| Exercise data |

_ _ _

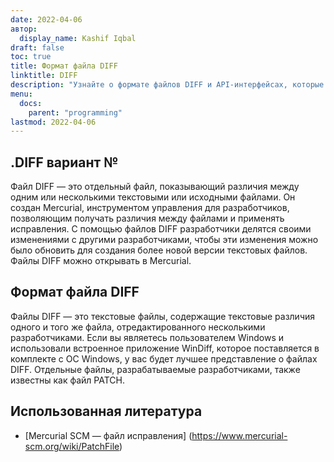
 ```yaml
---
date: 2022-04-06
автор:
  display_name: Kashif Iqbal
draft: false
toc: true
title: Формат файла DIFF
linktitle: DIFF
description: "Узнайте о формате файлов DIFF и API-интерфейсах, которые могут создавать и открывать файлы DIFF."
menu:
  docs:
    parent: "programming"
lastmod: 2022-04-06
---
```


## .DIFF вариант №

Файл DIFF — это отдельный файл, показывающий различия между одним или несколькими текстовыми или исходными файлами. Он создан Mercurial, инструментом управления для разработчиков, позволяющим получать различия между файлами и применять исправления. С помощью файлов DIFF разработчики делятся своими изменениями с другими разработчиками, чтобы эти изменения можно было обновить для создания более новой версии текстовых файлов. Файлы DIFF можно открывать в Mercurial.

## Формат файла DIFF

Файлы DIFF — это текстовые файлы, содержащие текстовые различия одного и того же файла, отредактированного несколькими разработчиками. Если вы являетесь пользователем Windows и использовали встроенное приложение WinDiff, которое поставляется в комплекте с ОС Windows, у вас будет лучшее представление о файлах DIFF. Отдельные файлы, разрабатываемые разработчиками, также известны как файл PATCH.

## Использованная литература ##

* [Mercurial SCM — файл исправления] (https://www.mercurial-scm.org/wiki/PatchFile)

_ _ _

Your answer must be the entries repeated exactly, with no pictures.

| Exercise answer |
 ```yaml
---
date: 2022-04-06
автор:
  display_name: Kashif Iqbal
draft: false
toc: true
title: Формат файла DIFF
linktitle: DIFF
description: "Узнайте о формате файлов DIFF и API-интерфейсах, которые могут создавать и открывать файлы DIFF."
menu:
  docs:
    parent: "programming"
lastmod: 2022-04-06
---
```


## .DIFF вариант №

Файл DIFF — это отдельный файл, показывающий различия между одним или несколькими текстовыми или исходными файлами. Он создан Mercurial, инструментом управления для разработчиков, позволяющим получать различия между файлами и применять исправления. С помощью файлов DIFF разработчики делятся своими изменениями с другими разработчиками, чтобы эти изменения можно было обновить для создания более новой версии текстовых файлов. Файлы DIFF можно открывать в Mercurial.

## Формат файла DIFF

Файлы DIFF — это текстовые файлы, содержащие текстовые различия одного и того же файла, отредактированного несколькими разработчиками. Если вы являетесь пользователем Windows и использовали встроенное приложение WinDiff, которое поставляется в комплекте с ОС Windows, у вас будет лучшее представление о файлах DIFF. Отдельные файлы, разрабатываемые разработчиками, также известны как файл PATCH.

## Использованная литература ##

* [Mercurial SCM — файл исправления] (https://www.mercurial-scm.org/wiki/PatchFile)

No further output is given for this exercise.